Wie im Clip beschrieben, führte Boder seine Gespräche unter schwierigen Umständen durch. Häufig war es nicht einfach, einen ruhigen Bereich zu finden, in dem er mit seinen Befragten alleine sein konnte. Dies wirkte sich auf die Qualität seiner Aufnahmen und vermutlich auch auf die Länge der Interviews aus. Einen Eindruck von diesen Rahmenbedingungen verschafft ein von Yad Vashem zu den Umständen in Vertriebenenlagern gedrehtes Video.
Diese Aufgabe soll Ihnen helfen, über Vertriebenenlager als wichtigste Stätte zur „Generierung von Wissen“ über den Holocaust zu reflektieren.
Boder hat seine grundlegenden Quellen d. h. die Transkripte seiner Interviews zur Veröffentlichung in seinem ersten Buch überarbeitet.
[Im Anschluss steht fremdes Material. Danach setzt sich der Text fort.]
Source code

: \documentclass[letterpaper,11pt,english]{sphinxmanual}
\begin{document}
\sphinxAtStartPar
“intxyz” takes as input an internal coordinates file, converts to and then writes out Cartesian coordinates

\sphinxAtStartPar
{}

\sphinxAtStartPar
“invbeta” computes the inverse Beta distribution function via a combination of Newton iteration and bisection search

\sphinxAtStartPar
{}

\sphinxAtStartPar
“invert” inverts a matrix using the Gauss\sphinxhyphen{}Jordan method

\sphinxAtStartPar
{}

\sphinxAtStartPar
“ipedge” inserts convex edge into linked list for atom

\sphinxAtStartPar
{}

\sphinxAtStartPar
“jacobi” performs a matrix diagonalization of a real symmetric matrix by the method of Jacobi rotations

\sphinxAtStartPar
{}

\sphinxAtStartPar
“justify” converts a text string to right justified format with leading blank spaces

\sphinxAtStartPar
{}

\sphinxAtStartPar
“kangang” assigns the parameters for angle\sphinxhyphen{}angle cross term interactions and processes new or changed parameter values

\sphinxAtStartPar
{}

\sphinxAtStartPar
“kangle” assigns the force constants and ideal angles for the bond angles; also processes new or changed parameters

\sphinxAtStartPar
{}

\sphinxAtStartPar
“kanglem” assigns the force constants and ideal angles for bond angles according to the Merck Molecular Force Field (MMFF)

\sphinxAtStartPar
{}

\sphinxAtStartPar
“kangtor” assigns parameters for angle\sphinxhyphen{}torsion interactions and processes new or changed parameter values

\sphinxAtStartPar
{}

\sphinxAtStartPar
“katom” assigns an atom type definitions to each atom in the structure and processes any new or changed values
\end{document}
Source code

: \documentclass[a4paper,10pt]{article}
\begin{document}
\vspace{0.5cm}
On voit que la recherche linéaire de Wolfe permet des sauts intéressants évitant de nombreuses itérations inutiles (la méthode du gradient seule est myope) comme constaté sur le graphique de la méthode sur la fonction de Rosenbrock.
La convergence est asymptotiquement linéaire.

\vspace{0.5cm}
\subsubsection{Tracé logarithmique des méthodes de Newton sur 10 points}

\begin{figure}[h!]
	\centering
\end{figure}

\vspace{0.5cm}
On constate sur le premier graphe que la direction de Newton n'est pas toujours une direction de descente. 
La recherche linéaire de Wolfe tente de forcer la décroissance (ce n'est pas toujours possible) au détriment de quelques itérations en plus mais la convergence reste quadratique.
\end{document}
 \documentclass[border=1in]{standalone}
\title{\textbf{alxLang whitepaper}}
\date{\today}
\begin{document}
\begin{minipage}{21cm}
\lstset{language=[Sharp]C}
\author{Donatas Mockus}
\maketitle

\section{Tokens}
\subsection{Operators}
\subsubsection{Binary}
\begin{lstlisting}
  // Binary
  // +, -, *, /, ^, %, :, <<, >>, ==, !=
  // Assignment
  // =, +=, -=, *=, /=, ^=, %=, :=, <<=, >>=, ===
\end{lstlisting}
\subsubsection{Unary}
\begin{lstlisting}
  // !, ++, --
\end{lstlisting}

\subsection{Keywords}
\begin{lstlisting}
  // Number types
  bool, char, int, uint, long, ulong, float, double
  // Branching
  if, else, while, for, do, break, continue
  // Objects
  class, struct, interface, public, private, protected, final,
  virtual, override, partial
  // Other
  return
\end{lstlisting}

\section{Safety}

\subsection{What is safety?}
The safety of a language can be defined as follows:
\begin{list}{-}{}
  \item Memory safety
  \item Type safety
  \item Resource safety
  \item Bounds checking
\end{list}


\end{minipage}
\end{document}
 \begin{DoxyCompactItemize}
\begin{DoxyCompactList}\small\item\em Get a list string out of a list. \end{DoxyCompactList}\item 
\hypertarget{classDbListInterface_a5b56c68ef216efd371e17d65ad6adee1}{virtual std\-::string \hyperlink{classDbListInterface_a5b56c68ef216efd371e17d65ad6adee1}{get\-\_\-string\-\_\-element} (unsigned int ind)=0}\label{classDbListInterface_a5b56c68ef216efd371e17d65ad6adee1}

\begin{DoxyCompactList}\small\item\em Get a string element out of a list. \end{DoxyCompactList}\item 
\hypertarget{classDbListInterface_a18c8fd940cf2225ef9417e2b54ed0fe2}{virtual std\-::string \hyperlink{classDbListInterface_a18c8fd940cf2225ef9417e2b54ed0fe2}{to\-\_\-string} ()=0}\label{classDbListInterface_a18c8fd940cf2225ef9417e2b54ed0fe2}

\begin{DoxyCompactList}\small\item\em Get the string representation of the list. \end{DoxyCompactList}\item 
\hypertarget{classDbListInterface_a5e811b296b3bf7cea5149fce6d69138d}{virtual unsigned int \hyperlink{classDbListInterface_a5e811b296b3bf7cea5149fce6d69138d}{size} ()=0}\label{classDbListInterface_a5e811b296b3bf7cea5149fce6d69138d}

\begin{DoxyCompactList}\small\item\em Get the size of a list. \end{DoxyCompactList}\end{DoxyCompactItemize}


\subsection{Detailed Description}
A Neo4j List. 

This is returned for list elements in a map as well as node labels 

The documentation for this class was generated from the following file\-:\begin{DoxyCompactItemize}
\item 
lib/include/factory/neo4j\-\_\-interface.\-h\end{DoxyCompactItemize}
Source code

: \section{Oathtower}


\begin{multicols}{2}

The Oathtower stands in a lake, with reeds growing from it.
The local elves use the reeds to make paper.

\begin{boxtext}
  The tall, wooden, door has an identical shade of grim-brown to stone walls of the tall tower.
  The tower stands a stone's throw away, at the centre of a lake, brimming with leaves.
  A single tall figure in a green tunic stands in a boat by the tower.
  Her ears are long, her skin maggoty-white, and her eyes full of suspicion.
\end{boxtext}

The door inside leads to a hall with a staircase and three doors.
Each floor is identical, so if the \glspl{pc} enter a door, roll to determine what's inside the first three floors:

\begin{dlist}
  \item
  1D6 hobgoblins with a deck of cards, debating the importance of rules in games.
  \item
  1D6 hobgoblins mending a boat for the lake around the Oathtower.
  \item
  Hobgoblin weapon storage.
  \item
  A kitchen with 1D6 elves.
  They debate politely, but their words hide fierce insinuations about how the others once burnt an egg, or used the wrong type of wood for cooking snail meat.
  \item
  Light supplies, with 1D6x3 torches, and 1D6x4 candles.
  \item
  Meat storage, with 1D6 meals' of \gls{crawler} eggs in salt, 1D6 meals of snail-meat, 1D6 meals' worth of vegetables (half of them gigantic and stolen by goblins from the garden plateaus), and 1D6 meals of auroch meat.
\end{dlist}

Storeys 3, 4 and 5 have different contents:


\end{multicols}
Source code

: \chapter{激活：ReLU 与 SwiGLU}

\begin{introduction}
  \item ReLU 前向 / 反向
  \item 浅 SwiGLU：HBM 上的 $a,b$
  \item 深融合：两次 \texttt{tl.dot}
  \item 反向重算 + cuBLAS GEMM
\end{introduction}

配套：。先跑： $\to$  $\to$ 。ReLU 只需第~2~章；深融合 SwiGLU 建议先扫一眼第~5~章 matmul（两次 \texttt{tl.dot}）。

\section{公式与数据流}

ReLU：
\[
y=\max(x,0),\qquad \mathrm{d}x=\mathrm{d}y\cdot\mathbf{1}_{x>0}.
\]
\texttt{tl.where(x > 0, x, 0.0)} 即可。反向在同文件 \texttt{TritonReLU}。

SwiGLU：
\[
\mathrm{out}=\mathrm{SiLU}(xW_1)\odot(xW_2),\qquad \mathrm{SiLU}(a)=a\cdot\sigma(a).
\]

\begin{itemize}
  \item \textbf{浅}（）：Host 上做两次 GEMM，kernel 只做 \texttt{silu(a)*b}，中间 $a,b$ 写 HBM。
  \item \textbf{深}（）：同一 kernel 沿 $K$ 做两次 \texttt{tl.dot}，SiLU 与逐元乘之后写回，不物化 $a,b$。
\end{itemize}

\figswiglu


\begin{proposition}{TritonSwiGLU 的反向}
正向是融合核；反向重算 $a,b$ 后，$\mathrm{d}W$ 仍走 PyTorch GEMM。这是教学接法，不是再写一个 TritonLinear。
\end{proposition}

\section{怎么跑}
Die interaktive Version enthält einen PDF-Auszug aus seinem Buch. Bei der Lektüre von Büchern mit textgebundenen Darstellungen eines gesprochenen Interviews, das von der deutschen in die englische Sprache übersetzt wurde, sind potenzielle Abänderungen zu bedenken. In dieser Aufgabe soll aufgezeigt werden, wie sich eine Quelle, d. h. eine Audioaufnahme, nach Maßgabe der jeweiligen Eigenschaften des Mediums in verschiedenen Formen darstellen lässt. Sie vergleichen das Interview, so wie es 1948 im Buch veröffentlicht wurde, mit der 2009 geschaffenen digitalen Online-Darstellung.
Im Verlauf seines Lebens hat David Boder erkannt, wie sich die Möglichkeiten zur Reproduktion von Texten und Bildern immer weiter steigerten. Neben dem Mimeografen nutzte Boder auch Mikrokarten, um seine Transkripte an verschiedene Universitäten und Forschungsinstitute weiterzuleiten. Mit dieser Aufgabe soll ein Verständnis dafür entwickelt werden, wie die Einführung von Kommunikationstechnologien die Möglichkeiten des Menschen zur Verbreitung von Nachrichten erweiterten. Reduzierte Kosten und leicht zu verwaltende Protokolle implizieren, dass Laien, die sich nicht mit Drucktechnologie auskennen, ihre Arbeiten nunmehr verbreiten können.
Die Liste der Universitäten und Forschungsinstitute, die eine Kopie von David Boders Transkripten erhalten haben, zeigt die Orte, die er als wichtige Wissenszentren betrachtete, die von seiner Arbeit profitieren könnten. Heute ist das Erbe, das er uns hinterlassen hat, auf einer begrenzte Anzahl von Instituten begrenzt, die sich hauptsächlich in den USA befinden. Diese Aufgabe soll Boders Bemühungen, sein Werk zu verbreiten, mit der aktuellen geografischen Verteilung von Instituten, die einen Teil seines Erbes bewahren, in Beziehung setzen.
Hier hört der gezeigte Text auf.